Monday, October 18, 2021

What If Dormant Microbes Trigger The Onset Of Alzheimer's?

It is more than 150 years since scientists proved that invisible germs could cause contagious illnesses such as cholera, typhoid, and tuberculosis. The role of microbes in these diseases was soon widely accepted, but "Germ Theory" has continued to surprise ever since – with huge implications for many apparently unrelated areas of medicine.

It was only in the 1980s, after all, that two Australian scientists found that Helicobacter Pylori triggers stomach ulcers. Before that, doctors had blamed the condition on stress, cigarettes and booze. Contemporary scientists considered the idea to be "preposterous", yet it eventually earned the Nobel Prize for Physiology or Medicine in 2005.

The discovery that the human papillomavirus can cause cervical cancer proved to be similarly controversial, but vaccines against the infection are now saving thousands of lives. Scientists today estimate that around 12% of all human cancers are caused by viruses.

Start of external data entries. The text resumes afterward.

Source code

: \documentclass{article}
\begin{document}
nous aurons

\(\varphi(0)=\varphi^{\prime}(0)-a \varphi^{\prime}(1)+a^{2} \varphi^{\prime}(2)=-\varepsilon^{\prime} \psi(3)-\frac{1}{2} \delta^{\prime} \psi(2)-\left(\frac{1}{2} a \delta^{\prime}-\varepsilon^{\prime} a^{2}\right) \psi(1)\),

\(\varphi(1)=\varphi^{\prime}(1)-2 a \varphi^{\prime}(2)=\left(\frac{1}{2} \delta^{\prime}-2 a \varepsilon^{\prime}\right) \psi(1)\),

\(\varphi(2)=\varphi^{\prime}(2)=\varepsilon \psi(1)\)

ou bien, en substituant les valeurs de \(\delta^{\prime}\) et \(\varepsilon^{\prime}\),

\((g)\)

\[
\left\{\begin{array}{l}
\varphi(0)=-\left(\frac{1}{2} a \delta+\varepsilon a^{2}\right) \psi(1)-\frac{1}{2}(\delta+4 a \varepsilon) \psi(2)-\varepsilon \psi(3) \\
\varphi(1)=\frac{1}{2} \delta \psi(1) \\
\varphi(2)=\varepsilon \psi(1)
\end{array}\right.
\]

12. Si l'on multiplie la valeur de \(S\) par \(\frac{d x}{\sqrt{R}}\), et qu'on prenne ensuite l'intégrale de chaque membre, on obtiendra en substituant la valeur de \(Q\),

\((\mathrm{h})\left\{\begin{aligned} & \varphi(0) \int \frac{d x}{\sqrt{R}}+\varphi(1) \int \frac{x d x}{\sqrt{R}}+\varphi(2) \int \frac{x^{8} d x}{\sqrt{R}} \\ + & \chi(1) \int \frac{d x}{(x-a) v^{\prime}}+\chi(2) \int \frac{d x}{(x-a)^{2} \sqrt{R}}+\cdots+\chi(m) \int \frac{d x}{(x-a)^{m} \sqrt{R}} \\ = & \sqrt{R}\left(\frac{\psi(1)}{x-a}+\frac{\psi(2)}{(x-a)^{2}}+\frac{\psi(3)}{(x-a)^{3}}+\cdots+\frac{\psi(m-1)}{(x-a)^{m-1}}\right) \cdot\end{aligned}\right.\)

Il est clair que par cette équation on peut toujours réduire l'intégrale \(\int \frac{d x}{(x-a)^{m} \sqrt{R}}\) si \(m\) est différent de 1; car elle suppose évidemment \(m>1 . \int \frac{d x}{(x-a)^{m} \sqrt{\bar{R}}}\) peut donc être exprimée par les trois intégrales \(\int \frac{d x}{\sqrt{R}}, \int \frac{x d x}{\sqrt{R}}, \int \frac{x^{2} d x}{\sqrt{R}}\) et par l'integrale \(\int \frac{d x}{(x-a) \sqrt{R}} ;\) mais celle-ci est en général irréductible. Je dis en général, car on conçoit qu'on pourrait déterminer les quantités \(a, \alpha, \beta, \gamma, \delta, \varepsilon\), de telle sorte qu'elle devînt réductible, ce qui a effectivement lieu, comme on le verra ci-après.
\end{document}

We may be witnessing a similar revolution in our understanding of Alzheimer's disease. Lifestyle and genetic factors certainly play a role in the development of the illness. But it looks increasingly possible that some common viruses and bacteria – the kinds that give us cold sores and gum disease – may, over the long term, trigger the death of neural tissue and a steady cognitive decline. If so, infections may be one of the leading causes of the dementia.

Like the germ theories of ulcers and cancers, this hypothesis was once considered a kind of heresy – yet a string of compelling findings has sparked renewed interest in microbes' contributions to dementia. "There's a huge amount of work being done now, compared to even five years ago," says Ruth Itzhaki, an emeritus professor at the University of Manchester in the UK, who has spent three decades investigating the role of infection in Alzheimer's.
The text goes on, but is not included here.